- Born: 4 October 1901 Horsham, West Sussex, England
- Died: 24 November 1999 (aged 98) Oxfordshire, England
- Known for: Painting, Illustration,
- Notable work: Black and White Stallions Fighting, Wild Horses, Summer Morning, Greyskin
- Movement: Sporting artist, equestrian artist
- Spouse(s): Elinor Clare Macdonell (d. 1953) Kay Prior Palmer
- Children: 3, including Hugh
- Parent(s): John Guille Millais Frances Margaret Skipworth

= Raoul Millais =

English painter

Hesketh Raoul Lejarderay Millais (4 October 1901 – 24 November 1999), usually known as Raoul or 'Liony' Millais, was a portrait painter, equestrian artist and sportsman.

== Family background ==
Millais was the grandson of the Pre-Raphaelite painter Sir John Everett Millais and the son of naturalist John Guille Millais, from whom he inherited both his artistic talent and his love of animals and of hunting.

== Artistic career ==
Millais is best known for his equestrian paintings and for his Spanish work, created when he accompanied Ernest Hemingway. Like his contemporary, Alfred Munnings, Millais was an opponent of Modernism in art, which he called "the Picasso lark".

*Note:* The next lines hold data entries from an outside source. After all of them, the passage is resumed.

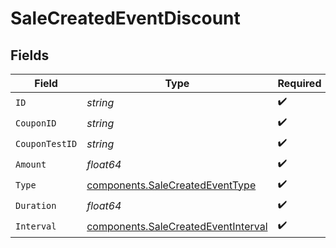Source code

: # SaleCreatedEventDiscount


## Fields

| Field                                                                                      | Type                                                                                       | Required                                                                                   | Description                                                                                |
| ------------------------------------------------------------------------------------------ | ------------------------------------------------------------------------------------------ | ------------------------------------------------------------------------------------------ | ------------------------------------------------------------------------------------------ |
| `ID`                                                                                       | *string*                                                                                   | :heavy_check_mark:                                                                         | N/A                                                                                        |
| `CouponID`                                                                                 | *string*                                                                                   | :heavy_check_mark:                                                                         | N/A                                                                                        |
| `CouponTestID`                                                                             | *string*                                                                                   | :heavy_check_mark:                                                                         | N/A                                                                                        |
| `Amount`                                                                                   | *float64*                                                                                  | :heavy_check_mark:                                                                         | N/A                                                                                        |
| `Type`                                                                                     | [components.SaleCreatedEventType](../../models/components/salecreatedeventtype.md)         | :heavy_check_mark:                                                                         | N/A                                                                                        |
| `Duration`                                                                                 | *float64*                                                                                  | :heavy_check_mark:                                                                         | N/A                                                                                        |
| `Interval`                                                                                 | [components.SaleCreatedEventInterval](../../models/components/salecreatedeventinterval.md) | :heavy_check_mark:                                                                         | N/A                                                                                        |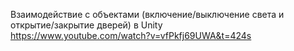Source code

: Взаимодействие с объектами (включение/выключение света и открытие/закрытие дверей) в Unity  
https://www.youtube.com/watch?v=vfPkfj69UWA&t=424s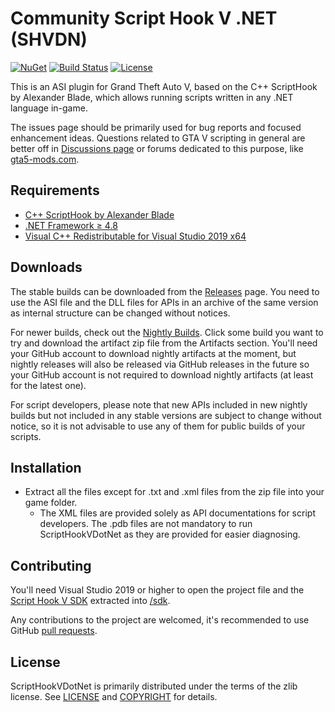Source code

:Community Script Hook V .NET (SHVDN)
============================

[![NuGet](https://img.shields.io/nuget/v/scripthookvdotnet3.svg?label=nuget%20%28v3%29)](https://www.nuget.org/packages/scripthookvdotnet3)
[![Build Status](https://github.com/scripthookvdotnet/scripthookvdotnet/actions/workflows/build.yml/badge.svg)](https://github.com/scripthookvdotnet/scripthookvdotnet/actions)
[![License](https://img.shields.io/github/license/scripthookvdotnet/scripthookvdotnet?color=%232A922A)](LICENSE.md)

This is an ASI plugin for Grand Theft Auto V, based on the C++ ScriptHook by Alexander Blade, which allows running scripts written in any .NET language in-game.

The issues page should be primarily used for bug reports and focused enhancement ideas. Questions related to GTA V scripting in general are better off in [Discussions page](https://github.com/scripthookvdotnet/scripthookvdotnet/discussions/categories/q-a) or forums dedicated to this purpose, like [gta5-mods.com](https://forums.gta5-mods.com/category/5/general-modding-discussion).

## Requirements

* [C++ ScriptHook by Alexander Blade](http://www.dev-c.com/gtav/scripthookv/)
* [.NET Framework ≥ 4.8](https://dotnet.microsoft.com/download/dotnet-framework/net48)
* [Visual C++ Redistributable for Visual Studio 2019 x64](https://support.microsoft.com/en-us/help/2977003/the-latest-supported-visual-c-downloads)

## Downloads
The stable builds can be downloaded from the [Releases](https://github.com/scripthookvdotnet/scripthookvdotnet/releases) page.
You need to use the ASI file and the DLL files for APIs in an archive of the same version as internal structure can be changed without notices.

For newer builds, check out the [Nightly Builds](https://github.com/scripthookvdotnet/scripthookvdotnet/actions/workflows/build.yml?query=branch%3Amain). Click some build you want to try and download the artifact zip file from the Artifacts section.
You'll need your GitHub account to download nightly artifacts at the moment, but nightly releases will also be released via GitHub releases in the future so your GitHub account is not required to download nightly artifacts (at least for the latest one).

For script developers, please note that new APIs included in new nightly builds but not included in any stable versions are subject to change without notice, so it is not advisable to use any of them for public builds of your scripts.

## Installation
* Extract all the files except for .txt and .xml files from the zip file into your game folder.
    * The XML files are provided solely as API documentations for script developers. The .pdb files are not mandatory to run ScriptHookVDotNet as they are provided for easier diagnosing.

## Contributing

You'll need Visual Studio 2019 or higher to open the project file and the [Script Hook V SDK](http://www.dev-c.com/gtav/scripthookv/) extracted into [/sdk](/sdk).

Any contributions to the project are welcomed, it's recommended to use GitHub [pull requests](https://help.github.com/articles/using-pull-requests/).

## License

ScriptHookVDotNet is primarily distributed under the terms of the zlib license.
See [LICENSE](LICENSE.txt) and [COPYRIGHT](COPYRIGHT.md) for details.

Numerous painted works by Millais have been sold at auction at Christie's, and Bonhams in London. His oeuvre has been posthumously profiled in publications such as Artnet, The Independent, The Field, and Art UK.

== Personal life ==
He married Elinor Clare Macdonell, daughter of railway magnate Allan Ronald Macdonell and Helen Margaret Ryan (heir and niece of Hugh Ryan), of Montreal, Canada. Elinor was also the granddaughter of Irish-Canadian industrialist John Ryan, one of the wealthiest men in Canada at the time of his death in 1902. Millais and Elinor had two sons, John Millais (b. 1927) and Hugh Geoffroy Millais (b.1929) a celebrated actor.

After Elinor's death in 1953, Millais married his second wife Kay Prior Palmer with whom he had a third son, Hesketh Merlin.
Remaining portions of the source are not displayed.